Multiple antenna reflectors for microwave imaging and sounding
Abstract
An apparatus and method for microwave imaging and sounding with large bandwidth radiometer reflector antennas in a compact form. The apparatus comprises a main reflector for reflecting a beam, a polarizer for polarizing the reflected beam into a first polarized beam and a second polarized beam, a first Frequency Selective Surface (FSS) reflecting a first selected frequency of the first polarized beam, a second FSS reflecting a second selected frequency of the second polarized beam, a first feed receiving the first selected frequency and a second feed receiving the second selected frequency.
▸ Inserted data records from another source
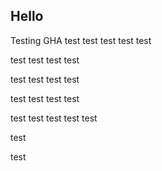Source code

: ## Hello
Testing GHA test test test test test

test test test test

test test test test

test test test test

test test test test
test

test

test
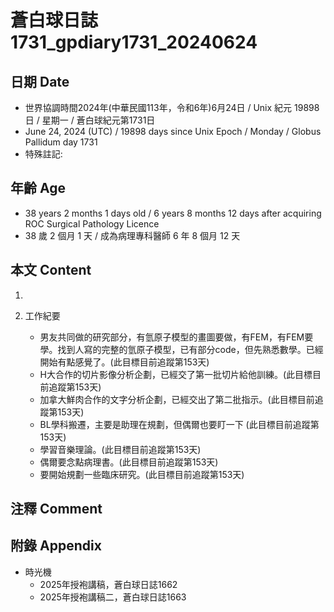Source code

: [_metadata_:encoding]: - "utf-8"
[_metadata_:language]: - "zh-Hant-TW"
[_metadata_:fileformat]: - "markdown"
[_metadata_:MIME_type]: - "text/plain"
[_metadata_:markdown_version]: - "commonmark version 0.30"
[_metadata_:markdown_spec]: - "https://spec.commonmark.org/0.30/"

# 蒼白球日誌1731_gpdiary1731_20240624 #

## 日期 Date ##

* 世界協調時間2024年(中華民國113年，令和6年)6月24日 / Unix 紀元 19898 日 / 星期一 / 蒼白球紀元第1731日
* June 24, 2024 (UTC) / 19898 days since Unix Epoch / Monday / Globus Pallidum day 1731
* 特殊註記:

## 年齡 Age ##

* 38 years 2 months 1 days old / 6 years 8 months 12 days after acquiring ROC Surgical Pathology Licence
* 38 歲 2 個月 1 天 / 成為病理專科醫師 6 年 8 個月 12 天

## 本文 Content ##

1. 

2. 工作紀要

    - 男友共同做的研究部分，有氫原子模型的畫圖要做，有FEM，有FEM要學。找到人寫的完整的氫原子模型，已有部分code，但先熟悉數學。已經開始有點感覺了。(此目標目前追蹤第153天)
    - H大合作的切片影像分析企劃，已經交了第一批切片給他訓練。(此目標目前追蹤第153天)
    - 加拿大鮮肉合作的文字分析企劃，已經交出了第二批指示。(此目標目前追蹤第153天)
    - BL學科搬遷，主要是助理在規劃，但偶爾也要盯一下 (此目標目前追蹤第153天)
    - 學習音樂理論。(此目標目前追蹤第153天)
    - 偶爾要念點病理書。(此目標目前追蹤第153天)
    - 要開始規劃一些臨床研究。(此目標目前追蹤第153天)

## 注釋 Comment ##


## 附錄 Appendix ##

* 時光機
    - 2025年授袍講稿，蒼白球日誌1662
    - 2025年授袍講稿二，蒼白球日誌1663
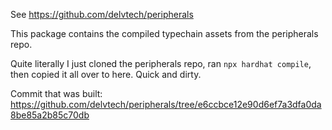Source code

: See https://github.com/delvtech/peripherals

This package contains the compiled typechain assets from the peripherals repo.

Quite literally I just cloned the peripherals repo, ran `npx hardhat compile`,
then copied it all over to here. Quick and dirty.

Commit that was built:
https://github.com/delvtech/peripherals/tree/e6ccbce12e90d6ef7a3dfa0da8be85a2b85c70db
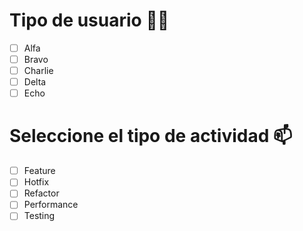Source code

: # Tipo de usuario 🧑🏽
- [ ] Alfa
- [ ] Bravo 
- [ ] Charlie
- [ ] Delta
- [ ] Echo

# Seleccione el tipo de actividad 📫
- [ ] Feature
- [ ] Hotfix
- [ ] Refactor
- [ ] Performance
- [ ] Testing 
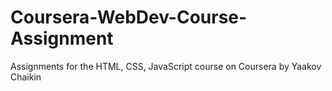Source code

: # Coursera-WebDev-Course-Assignment
Assignments for the HTML, CSS, JavaScript course on Coursera by Yaakov Chaikin
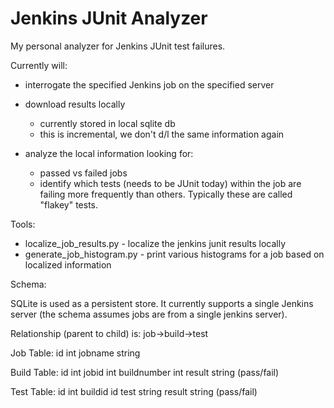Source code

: # Jenkins JUnit Analyzer

My personal analyzer for Jenkins JUnit test failures.

Currently will:
* interrogate the specified Jenkins job on the specified server
* download results locally
  * currently stored in local sqlite db
  * this is incremental, we don't d/l the same information again

* analyze the local information looking for:
  * passed vs failed jobs
  * identify which tests (needs to be JUnit today) within the job are failing more frequently than others. Typically these are called "flakey" tests.


Tools:
* localize_job_results.py - localize the jenkins junit results locally
* generate_job_histogram.py - print various histograms for a job based on localized information


Schema:

SQLite is used as a persistent store. It currently supports a single Jenkins server (the schema assumes jobs are from a single jenkins server).

Relationship (parent to child) is: job->build->test

Job Table:
id int
jobname string

Build Table:
id int
jobid int
buildnumber int
result string (pass/fail)

Test Table:
id int
buildid id
test string
result string (pass/fail)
The method comprises reflecting a beam, polarizing the reflected beam into a first polarized beam and a second polarized beam, reflecting a first selected frequency of the first polarized beam, reflecting a second selected frequency of the second polarized beam, receiving the first selected frequency and receiving the second selected frequency.
Claims
exact text as granted — not AI-modifiedWhat is claimed is:
1. An apparatus, comprising:
a main reflector for reflecting a beam;
a polarizer for polarizing the reflected beam into a first polarized beam and a second polarized beam;
a first frequency selective surface (FSS) reflecting a first selected frequency of the first polarized beam;
a second FSS reflecting a second selected frequency of the second polarized beam;
a first feed receiving the first selected frequency; and
a second feed receiving the second selected frequency.
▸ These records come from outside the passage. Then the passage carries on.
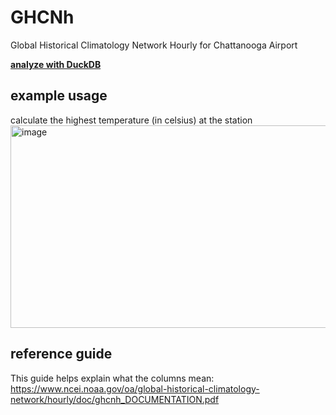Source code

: # GHCNh
Global Historical Climatology Network Hourly for Chattanooga Airport

[**analyze with DuckDB**](https://shell.duckdb.org/#queries=v0,CREATE-VIEW-ghcnh-AS-SELECT-*-FROM-%22https%3A%2F%2Fraw.githubusercontent.com%2Fopenchattanooga%2FGHCNh%2Frefs%2Fheads%2Fmain%2FGHCNh_USW00013882_por.parquet%22~,DESCRIBE-ghcnh~)

## example usage
calculate the highest temperature (in celsius) at the station 
<img width="1186" height="324" alt="image" src="https://github.com/user-attachments/assets/411faa25-e492-4585-89e8-d14176025c16" />

## reference guide
This guide helps explain what the columns mean:  
https://www.ncei.noaa.gov/oa/global-historical-climatology-network/hourly/doc/ghcnh_DOCUMENTATION.pdf
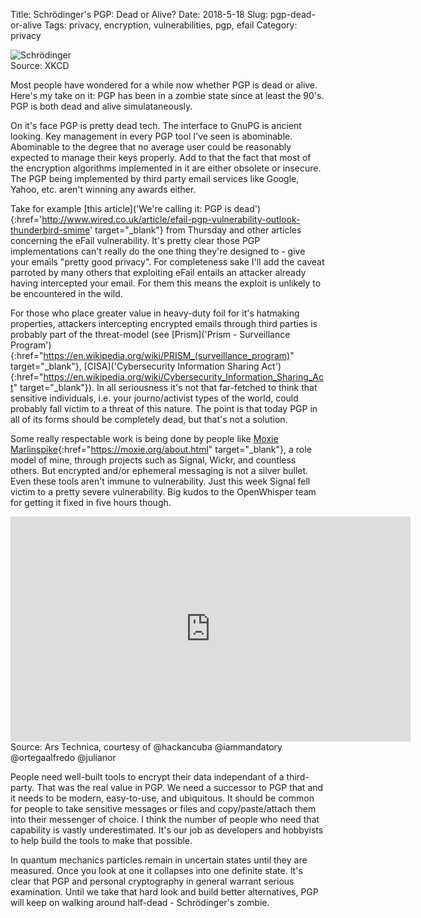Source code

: Title: Schrödinger's PGP: Dead or Alive?
Date: 2018-5-18
Slug: pgp-dead-or-alive
Tags: privacy, encryption, vulnerabilities, pgp, efail
Category: privacy

![Schrödinger](https://imgs.xkcd.com/comics/schrodinger.jpg) <br>
Source: XKCD

Most people have wondered for a while now whether PGP is dead or alive. Here's my take on it: PGP has been in a zombie state since at least the 90's. PGP is both dead and alive simulataneously.

On it's face PGP is pretty dead tech. The interface to GnuPG is ancient looking. Key management in every PGP tool I've seen is abominable. Abominable to the degree that no average user could be reasonably expected to manage their keys properly. Add to that the fact that most of the encryption algorithms implemented in it are either obsolete or insecure. The PGP being implemented by third party email services like Google, Yahoo, etc. aren't winning any awards either.

Take for example [this article]('We're calling it: PGP is dead'){:href='http://www.wired.co.uk/article/efail-pgp-vulnerability-outlook-thunderbird-smime' target="_blank"} from Thursday and other articles concerning the eFail vulnerability. It's pretty clear those PGP implementations can't really do the one thing they're designed to - give your emails "pretty good privacy". For completeness sake I'll add the caveat parroted by many others that exploiting eFail entails an attacker already having intercepted your email. For them this means the exploit is unlikely to be encountered in the wild. 

For those who place greater value in heavy-duty foil for it's hatmaking properties, attackers intercepting encrypted emails through third parties is probably part of the threat-model (see [Prism]('Prism - Surveillance Program'){:href="https://en.wikipedia.org/wiki/PRISM_(surveillance_program)" target="_blank"}, [CISA]('Cybersecurity Information Sharing Act'){:href="https://en.wikipedia.org/wiki/Cybersecurity_Information_Sharing_Act" target="_blank"}). In all seriousness it's not that far-fetched to think that sensitive individuals, i.e. your journo/activist types of the world, could probably fall victim to a threat of this nature. The point is that today PGP in all of its forms should be completely dead, but that's not a solution.

Some really respectable work is being done by people like [Moxie Marlinspike]('Moxie'){:href="https://moxie.org/about.html" target="_blank"}, a role model of mine, through projects such as Signal, Wickr, and countless others. But encrypted and/or ephemeral messaging is not a silver bullet. Even these tools aren't immune to vulnerability. Just this week Signal fell victim to a pretty severe vulnerability. Big kudos to the OpenWhisper team for getting it fixed in five hours though.

<iframe  src="https://player.vimeo.com/video/270232223" width="640" height="360" frameborder="0" webkitallowfullscreen mozallowfullscreen allowfullscreen></iframe>
Source: Ars Technica, courtesy of @hackancuba @iammandatory @ortegaalfredo @julianor

People need well-built tools to encrypt their data independant of a third-party. That was the real value in PGP. We need a successor to PGP that and it needs to be modern, easy-to-use, and ubiquitous. It should be common for people to take sensitive messages or files and copy/paste/attach them into their messenger of choice. I think the number of people who need that capability is vastly underestimated. It's our job as developers and hobbyists to help build the tools to make that possible. 

In quantum mechanics particles remain in uncertain states until they are measured. Once you look at one it collapses into one definite state. It's clear that PGP and personal cryptography in general warrant serious examination. Until we take that hard look and build better alternatives, PGP will keep on walking around half-dead - Schrödinger's zombie.

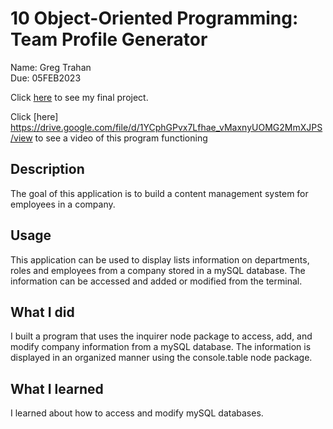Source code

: # 10 Object-Oriented Programming: Team Profile Generator

Name: Greg Trahan  
Due: 05FEB2023

Click [here](https://github.com/Greg-Trahan/12-employee-database) to see my final project.

Click [here] https://drive.google.com/file/d/1YCphGPvx7Lfhae_vMaxnyUOMG2MmXJPS/view to see a video of this program functioning

## Description

The goal of this application is to build a content management system for employees in a company.

## Usage

This application can be used to display lists information on departments, roles and employees from a company stored in a mySQL database. The information can be accessed and added or modified from the terminal.

## What I did

I built a program that uses the inquirer node package to access, add, and modify company information from a mySQL database. The information is displayed in an organized manner using the console.table node package.

## What I learned

I learned about how to access and modify mySQL databases.
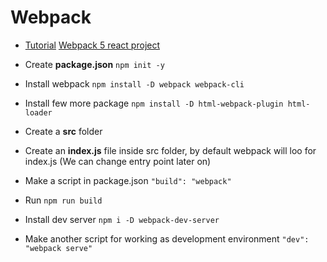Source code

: # Webpack

 - [Tutorial](https://www.youtube.com/watch?v=TzdEpgONurw) [Webpack 5 react project](https://www.youtube.com/watch?v=TOb1c39m64A)

 - Create **package.json** `npm init -y`
 - Install webpack `npm install -D webpack webpack-cli`
 - Install few  more package `npm install -D html-webpack-plugin html-loader`
 - Create a **src** folder
 - Create an **index.js** file inside src folder, by default webpack will loo for index.js (We can change entry point later on)
 - Make a script in package.json `"build": "webpack"`
 - Run `npm run build`
 - Install dev server `npm i -D webpack-dev-server`
 - Make another script for working as development environment `"dev": "webpack serve"`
2. The apparatus of claim 1 , wherein the FSSs each have a surface having a first focal point and a second focal point.
3. The apparatus of claim 2 , wherein the FSSs are substantially ellipsoidal.
4. The apparatus of claim 2 , wherein the polarizer produces a first main focal point and a second main focal point of the main reflector.
5. The apparatus of claim 4 , wherein each FSS of a first group of FSSs are formed by rotating the surface of each FSS about the first focal point, the first focal point being substantially co-located with the first main focal point, and locating the respective feed horn at the second focal point and each FSS of a second group of FSSs are formed by rotating the surface of each FSS about the first focal point, the first focal point being substantially co-located with the second main focal point, and locating the respective feed horn at the second focal point.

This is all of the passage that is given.